Tuesday, January 8, 2013

Another Day, Another Crossroads

I am at a little crossroads in life at which it feels like my "get up and go" has, well, left the building with Elvis, as it were.

I have not thrown in the towel. I am not at a bus station in Idaho, with plans to go where the road takes me until the fifty bucks left in my pocket is gone. I am simply a little, well, stuck.

It's a bad feeling when you have all grades of remorse over the things you are not accomplishing on a daily basis, the one million little things that, should you stay on top of them, would make your life so much richer, so much sweeter (keeping the house pristine, trying new recipes often). It's even worse when you drag the heavy ball and chain of missed opportunity behind you (people you have not witnessed to, dinner parties you haven't hosted, the umpteen years of your kids' lives you have not scrapbooked) and find yourself hooked behind the boulder of "ALL I HAVE GOING FOR ME THAT I AM NOT UTILIZING/ENJOYING."
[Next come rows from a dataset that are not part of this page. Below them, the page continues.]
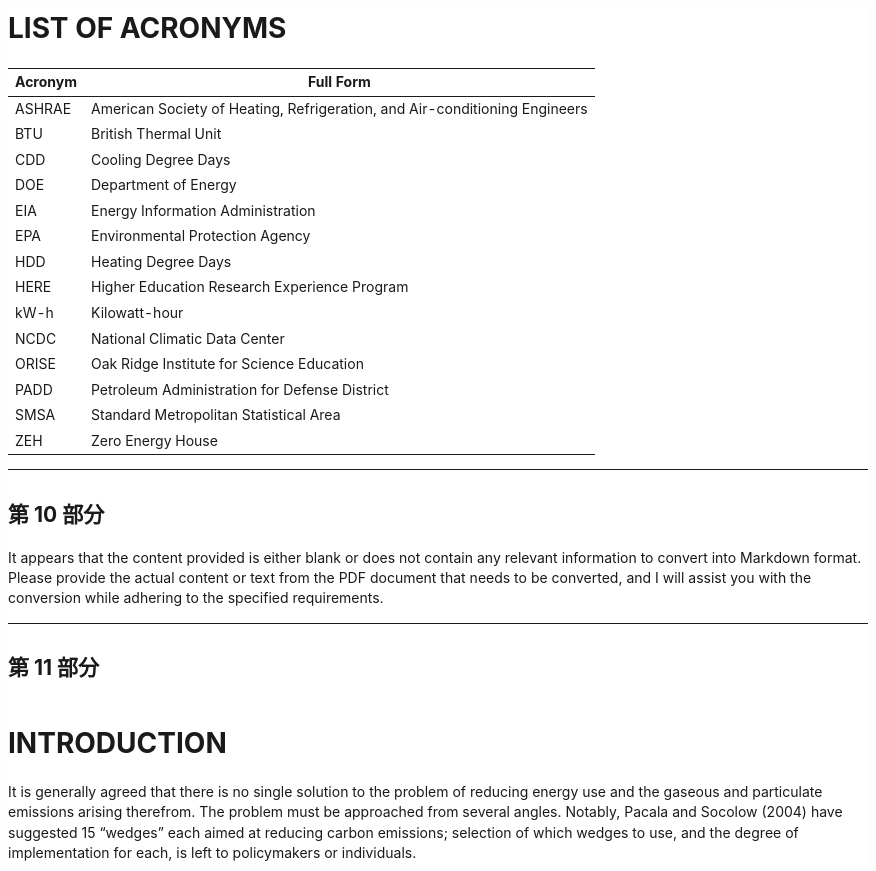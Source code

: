 # LIST OF ACRONYMS

| Acronym | Full Form                                                        |
|---------|------------------------------------------------------------------|
| ASHRAE  | American Society of Heating, Refrigeration, and Air-conditioning Engineers |
| BTU     | British Thermal Unit                                             |
| CDD     | Cooling Degree Days                                             |
| DOE     | Department of Energy                                            |
| EIA     | Energy Information Administration                                |
| EPA     | Environmental Protection Agency                                   |
| HDD     | Heating Degree Days                                             |
| HERE    | Higher Education Research Experience Program                     |
| kW-h    | Kilowatt-hour                                                   |
| NCDC    | National Climatic Data Center                                   |
| ORISE   | Oak Ridge Institute for Science Education                        |
| PADD    | Petroleum Administration for Defense District                    |
| SMSA    | Standard Metropolitan Statistical Area                           |
| ZEH     | Zero Energy House                                               |


---

## 第 10 部分

It appears that the content provided is either blank or does not contain any relevant information to convert into Markdown format. Please provide the actual content or text from the PDF document that needs to be converted, and I will assist you with the conversion while adhering to the specified requirements.

---

## 第 11 部分

# INTRODUCTION

It is generally agreed that there is no single solution to the problem of reducing energy use and the gaseous and particulate emissions arising therefrom. The problem must be approached from several angles. Notably, Pacala and Socolow (2004) have suggested 15 “wedges” each aimed at reducing carbon emissions; selection of which wedges to use, and the degree of implementation for each, is left to policymakers or individuals.
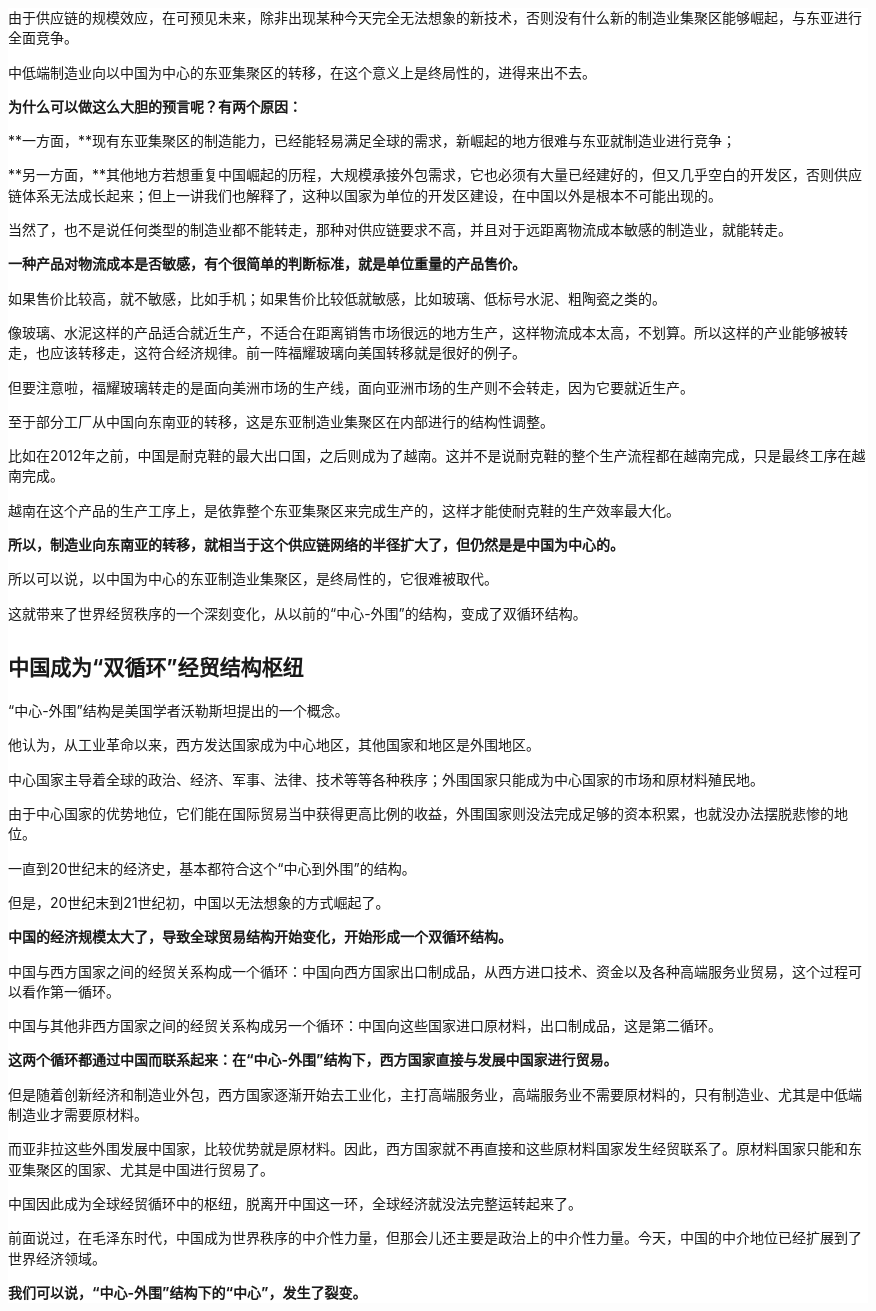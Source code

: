 由于供应链的规模效应，在可预见未来，除非出现某种今天完全无法想象的新技术，否则没有什么新的制造业集聚区能够崛起，与东亚进行全面竞争。

中低端制造业向以中国为中心的东亚集聚区的转移，在这个意义上是终局性的，进得来出不去。

**为什么可以做这么大胆的预言呢？有两个原因：**

**一方面，**现有东亚集聚区的制造能力，已经能轻易满足全球的需求，新崛起的地方很难与东亚就制造业进行竞争；

**另一方面，**其他地方若想重复中国崛起的历程，大规模承接外包需求，它也必须有大量已经建好的，但又几乎空白的开发区，否则供应链体系无法成长起来；但上一讲我们也解释了，这种以国家为单位的开发区建设，在中国以外是根本不可能出现的。

当然了，也不是说任何类型的制造业都不能转走，那种对供应链要求不高，并且对于远距离物流成本敏感的制造业，就能转走。

**一种产品对物流成本是否敏感，有个很简单的判断标准，就是单位重量的产品售价。**

如果售价比较高，就不敏感，比如手机；如果售价比较低就敏感，比如玻璃、低标号水泥、粗陶瓷之类的。

像玻璃、水泥这样的产品适合就近生产，不适合在距离销售市场很远的地方生产，这样物流成本太高，不划算。所以这样的产业能够被转走，也应该转移走，这符合经济规律。前一阵福耀玻璃向美国转移就是很好的例子。

但要注意啦，福耀玻璃转走的是面向美洲市场的生产线，面向亚洲市场的生产则不会转走，因为它要就近生产。

至于部分工厂从中国向东南亚的转移，这是东亚制造业集聚区在内部进行的结构性调整。

比如在2012年之前，中国是耐克鞋的最大出口国，之后则成为了越南。这并不是说耐克鞋的整个生产流程都在越南完成，只是最终工序在越南完成。

越南在这个产品的生产工序上，是依靠整个东亚集聚区来完成生产的，这样才能使耐克鞋的生产效率最大化。

**所以，制造业向东南亚的转移，就相当于这个供应链网络的半径扩大了，但仍然是是中国为中心的。**

所以可以说，以中国为中心的东亚制造业集聚区，是终局性的，它很难被取代。

这就带来了世界经贸秩序的一个深刻变化，从以前的“中心-外围”的结构，变成了双循环结构。

## **中国成为“双循环”经贸结构枢纽**

“中心-外围”结构是美国学者沃勒斯坦提出的一个概念。

他认为，从工业革命以来，西方发达国家成为中心地区，其他国家和地区是外围地区。

中心国家主导着全球的政治、经济、军事、法律、技术等等各种秩序；外围国家只能成为中心国家的市场和原材料殖民地。

由于中心国家的优势地位，它们能在国际贸易当中获得更高比例的收益，外围国家则没法完成足够的资本积累，也就没办法摆脱悲惨的地位。

一直到20世纪末的经济史，基本都符合这个“中心到外围”的结构。

但是，20世纪末到21世纪初，中国以无法想象的方式崛起了。

**中国的经济规模太大了，导致全球贸易结构开始变化，开始形成一个双循环结构。**

中国与西方国家之间的经贸关系构成一个循环：中国向西方国家出口制成品，从西方进口技术、资金以及各种高端服务业贸易，这个过程可以看作第一循环。

中国与其他非西方国家之间的经贸关系构成另一个循环：中国向这些国家进口原材料，出口制成品，这是第二循环。

**这两个循环都通过中国而联系起来：在“中心-外围”结构下，西方国家直接与发展中国家进行贸易。**

但是随着创新经济和制造业外包，西方国家逐渐开始去工业化，主打高端服务业，高端服务业不需要原材料的，只有制造业、尤其是中低端制造业才需要原材料。

而亚非拉这些外围发展中国家，比较优势就是原材料。因此，西方国家就不再直接和这些原材料国家发生经贸联系了。原材料国家只能和东亚集聚区的国家、尤其是中国进行贸易了。

中国因此成为全球经贸循环中的枢纽，脱离开中国这一环，全球经济就没法完整运转起来了。

前面说过，在毛泽东时代，中国成为世界秩序的中介性力量，但那会儿还主要是政治上的中介性力量。今天，中国的中介地位已经扩展到了世界经济领域。

**我们可以说，“中心-外围”结构下的“中心”，发生了裂变。**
"Aw, you're just depressed," you may be thinking, or even saying out loud, right about now. But it's deeper than that. It's worse than that. It occured to me the other day that I have lost all motivation because I have ALLOWED the disappointments in my life to callous my heart straight over. So a few days ago I wrote all of those disappointments out in my hit-or-miss prayer journal. There were twenty-five of them. I asked God to forgive me for letting them come between me and Him, and for letting them turn me rebellious. I did not write out all of the things I am thankful for. That list would fill many books. At the top would be what Christ did for me at Calvary. How He suffered horribly, how He died to save me. To pay the price for all the stupid mess I do every day. To let me be in His Father's glorious, love, peace and joy-filled presence.